Finding runners with failed jobs
We can find runner failures by simply polling all the runners that are accessible to the identity associated with the supplied token. This is a bit more efficient than the ‘standard’ way which involves making requests against all groups and then all projects in each group to find failed jobs.
The following is a simple demonstration of using the runners endpoint to accomplish this:
#!/usr/bin/env python3
import os
import gitlab
def get_runner_failures(gitlab_obj):
system_failures = []
for runner_it in gitlab_obj.runners_all.list(get_all=True):
runner_id = runner_it.id # id of the runner
runner = gitlab_obj.runners.get(runner_id) # get runner object for inspection
# check all the jobs associated with the runner for failures
# get the job ids for jobs that failed due to runner system failure
runner_failures = [
(runner_id, job_it.id)
for job_it in runner.jobs.list(get_all=True, status="failed")
if job_it.failure_reason == "runner_system_failure"
]
if runner_failures != []:
system_failures += runner_failures
# list of (runner_id, job_id) where failure reason was runner failure
return system_failures
def main():
gitlab_obj = gitlab.Gitlab(
os.getenv("GITLAB_API"), private_token=os.getenv("GITLAB_API_TOKEN")
)
system_failures = get_runner_failures(gitlab_obj)
print(f"Gitlab runner system failures: {len(system_failures)}")
print(f"{system_failures}")
if __name__ == "__main__":
main()
And this will print something like:
Gitlab runner system failures: 6
[(5, 540), (5, 554), (5, 555), (5, 556), (5, 570), (5, 571)]
where the list contains elements consisting of:
- the identity of the runner
- the identity of the job that failed
Accessing job logs for failed jobs
We would like to know more about these failed jobs.
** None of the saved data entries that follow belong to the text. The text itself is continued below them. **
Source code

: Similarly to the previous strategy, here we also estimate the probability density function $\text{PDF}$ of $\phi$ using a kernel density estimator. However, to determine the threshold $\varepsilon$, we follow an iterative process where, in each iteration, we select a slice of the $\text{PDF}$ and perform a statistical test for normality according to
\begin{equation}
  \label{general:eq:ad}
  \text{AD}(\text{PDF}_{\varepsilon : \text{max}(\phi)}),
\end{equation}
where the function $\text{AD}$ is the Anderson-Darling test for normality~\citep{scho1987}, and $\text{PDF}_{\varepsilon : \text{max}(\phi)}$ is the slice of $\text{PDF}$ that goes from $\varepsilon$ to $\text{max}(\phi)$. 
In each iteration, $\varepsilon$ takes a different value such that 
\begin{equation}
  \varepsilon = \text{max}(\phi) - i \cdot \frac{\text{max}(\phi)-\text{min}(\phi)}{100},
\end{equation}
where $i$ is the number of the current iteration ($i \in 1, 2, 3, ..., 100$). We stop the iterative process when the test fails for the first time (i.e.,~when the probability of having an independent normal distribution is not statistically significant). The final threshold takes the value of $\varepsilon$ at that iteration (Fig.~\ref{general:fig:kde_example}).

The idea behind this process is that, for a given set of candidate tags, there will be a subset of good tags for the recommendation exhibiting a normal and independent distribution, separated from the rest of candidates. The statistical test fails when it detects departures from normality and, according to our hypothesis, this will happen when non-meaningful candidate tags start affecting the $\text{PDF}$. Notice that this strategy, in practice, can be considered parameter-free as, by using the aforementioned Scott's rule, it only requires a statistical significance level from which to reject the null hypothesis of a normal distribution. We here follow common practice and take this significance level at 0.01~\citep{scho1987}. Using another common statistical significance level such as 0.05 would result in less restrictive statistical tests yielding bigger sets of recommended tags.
For example, some of these might have failed due to DNS errors. Unfortunately to be able to know more about these failed jobs we would need to access the logs and the Gitlab API does not expose job logs at this surface. Instead this is only accessible at the projects
endpoint (because jobs are associated to projects and pipelines). The jobs api endpoint specifies the following for accessing job logs:
GET /projects/:id/jobs/:job_id/trace
This means that we necessarily need to first make requests to obtain all the project objects using the projects endpoint.
#!/usr/bin/env python3
import os
import logging
import gitlab
logging.basicConfig(filename="runner-failures.log", level=logging.INFO)
logger = logging.getLogger(__name__)
def get_all_failed_job_logs(gitlab_obj):
# poll all the projects that aren't archived
for project_it in gitlab_obj.projects.list(iterator=True, archived=False):
try:
logger.debug("Polling project %s", project_it.id)
# get the project for inspection
project = gitlab_obj.projects.get(id=project_it.id)
# check all the jobs for failures due to runner_system_failure
for job_it in project.jobs.list(iterator=True):
if (
job_it.status == "failed"
and job_it.failure_reason == "runner_system_failure"
):
logger.debug(
"Runner system failure detected for %s:", job_it.web_url
)
job = project.jobs.get(job_it.id)
msg = (
f"Project:{project_it.id}, "
f"Job:{job_it.id}@{job_it.web_url}: "
f"{job.trace()}"
)
logger.info(msg)
print(msg)
except gitlab.GitlabListError:
# your api token probably doesn't have access to *all* projects and jobs
# 403s should be expected and we'll just continue after making a note
logger.error(
"Authentication failure while polling jobs in project %s", project_it.id
)
continue
except gitlab.GitlabGetError:
logger.error("Unable to get project or jobs for %s", project_it.id)
continue
def main():
gitlab_obj = gitlab.Gitlab(
os.getenv("GITLAB_API"), private_token=os.getenv("GITLAB_API_TOKEN")
)
get_all_failed_job_logs(gitlab_obj)
if __name__ == "__main__":
main()
As you can see from the above, we also need to be sensitive to the fact that jobs/projects may not be available using the supplied token. However, this is a relatively straightforward way to scrape the runners for system failures. The job logs will be dumped into runner-failures.log
for further inspection and manipulation, eg:
Project:56103180, Job:6457130599@https://gitlab.com/gitlab-qa-sandbox-group-6/qa-test-2024-03-22-13-47-25-22e94c3079080c8b/project-with-secure-64add0e2e0825acf/-/jobs/6457130599: b'\x1b[0KRunning with gitlab-runner 16.9.1 (782c6ecb)\x1b[0;m\n\x1b[0K on green-1.saas-linux-small-amd64.runners-manager.gitlab.com/default JLgUopmM, system ID: s_deaa2ca09de7\x1b[0;m\n\x1b[0K feature flags: FF_USE_IMPROVED_URL_MASKING:true\x1b[0;m\nsection_start:1711115280:resolve_secrets\r\x1b[0K\x1b[0K\x1b[36;1mResolving secrets\x1b[0;m\x1b[0;m\nsection_end:1711115280:resolve_secrets\r\x1b[0Ksection_start:1711115280:prepare_executor\r\x1b[0K\x1b[0K\x1b[36;1mPreparing the "docker+machine" executor\x1b[0;m\x1b[0;m\n\x1b[0KUsing Docker executor with image registry.example.com/brakeman:4 ...\x1b[0;m\n\x1b[0KPulling docker image registry.example.com/brakeman:4 ...\x1b[0;m\n\x1b[0;33mWARNING: Failed to pull image with policy "always": Error response from daemon: Get https://registry.example.com/v2/: dial tcp: lookup registry.example.com on 169.254.169.254:53: no such host (manager.go:250:0s)\x1b[0;m\nsection_end:1711115284:prepare_executor\r\x1b[0K\x1b[31;1mERROR: Job failed: failed to pull image "registry.example.com/brakeman:4" with specified policies [always]: Error response from daemon: Get https://registry.example.com/v2/: dial tcp: lookup registry.example.com on 169.254.169.254:53: no such host (manager.go:250:0s)\n\x1b[0;m\n'